The Washington Township Board of Education approved the expenditure of $362,764.52 at its Tuesday night meeting, which will provide three new full size buses and one van.
Full size buses hold 54 passengers, while the van holds 24. Each full size bus had a price tag of $100,361.24, and the van comes with a cost of $61,680.80 – all of which are being built this spring, and are expected to be delivered to the district over the summer.
The buses replace aging vehicles in the current fleet, which have been in use for 12 years, transportation director Paul Henry said. While the state has an age limit of 15 years on buses, Henry has recommended to the board that the district use a 10-year replacement schedule.
“Because we use so many ice control agents and because of the geography we have here, our buses need to be replaced sooner than other towns,” Henry said. “We have under carriages that rust out and gas tanks that end up rusting through earlier than 15 years. Even at 12 years it’s pretty severe.”
The new buses will be “transit style,” Henry said, meaning the vehicle will have a flat front.
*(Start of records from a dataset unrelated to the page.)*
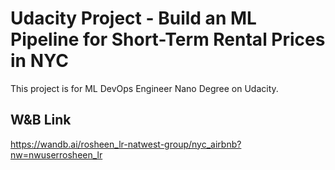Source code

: # Udacity Project - Build an ML Pipeline for Short-Term Rental Prices in NYC
This project is for ML DevOps Engineer Nano Degree on Udacity.

## W&B Link
https://wandb.ai/rosheen_lr-natwest-group/nyc_airbnb?nw=nwuserrosheen_lr
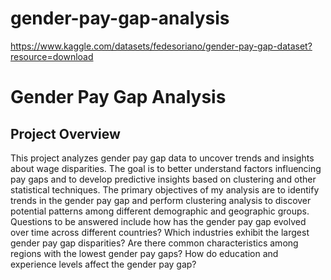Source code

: # gender-pay-gap-analysis

https://www.kaggle.com/datasets/fedesoriano/gender-pay-gap-dataset?resource=download 

# Gender Pay Gap Analysis

## Project Overview
This project analyzes gender pay gap data to uncover trends and insights about wage disparities. The goal is to better understand factors influencing pay gaps and to develop predictive insights based on clustering and other statistical techniques. The primary objectives of my analysis are to identify trends in the gender pay gap and perform clustering analysis to discover potential patterns among different demographic and geographic groups. Questions to be answered include how has the gender pay gap evolved over time across different countries? Which industries exhibit the largest gender pay gap disparities? Are there common characteristics among regions with the lowest gender pay gaps? How do education and experience levels affect the gender pay gap? 
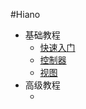 #Hiano
* 基础教程
    * [快速入门](get-started.md)
    * [控制器](quick-controller.md)
    * [视图](quick-view.md)
* 高级教程
    * [](#)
That price tag of $362,764.52 will be split between the current year’s budget and next four budget cycles, business administrator Liz George said. The buses will be on a 5-year lease, with the lease starting when the buses are delivered. Once each vehicle is paid off, they will be solely owned by the district.
The buses won’t just be for the Washington Township School District, either, as the K-8 has a jointure with the West Morris Regional High School District as well. Students at West Morris Central will be using the new wheels as well. By way of annual contract, the high school district pays into the replacement of vehicles, Henry said.
Editor's note: A previous version of this article incorrectly stated the cost of the vehicles would be split between the 2013-14 and 2014-15 budget cycles.